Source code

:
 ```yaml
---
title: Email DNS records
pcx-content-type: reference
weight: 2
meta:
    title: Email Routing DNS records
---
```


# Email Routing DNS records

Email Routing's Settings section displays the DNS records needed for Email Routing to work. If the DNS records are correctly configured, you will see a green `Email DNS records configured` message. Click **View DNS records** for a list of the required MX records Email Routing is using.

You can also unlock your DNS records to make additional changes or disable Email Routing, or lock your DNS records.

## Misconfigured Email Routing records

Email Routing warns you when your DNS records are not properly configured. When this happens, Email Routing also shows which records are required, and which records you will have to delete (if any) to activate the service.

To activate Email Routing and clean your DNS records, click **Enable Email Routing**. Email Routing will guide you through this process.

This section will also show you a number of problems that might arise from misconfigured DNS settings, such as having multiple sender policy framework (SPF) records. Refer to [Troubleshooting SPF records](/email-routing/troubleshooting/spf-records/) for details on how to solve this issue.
┄┄┄┄┄┄┄┄┄┄
Problem description |
Copy exactly the lines that run from the one containing "## Misconfigured Email Routing records" to the last line of the listing, both included, and nothing more.

Task result |
## Misconfigured Email Routing records

Email Routing warns you when your DNS records are not properly configured. When this happens, Email Routing also shows which records are required, and which records you will have to delete (if any) to activate the service.

To activate Email Routing and clean your DNS records, click **Enable Email Routing**. Email Routing will guide you through this process.

This section will also show you a number of problems that might arise from misconfigured DNS settings, such as having multiple sender policy framework (SPF) records. Refer to [Troubleshooting SPF records](/email-routing/troubleshooting/spf-records/) for details on how to solve this issue.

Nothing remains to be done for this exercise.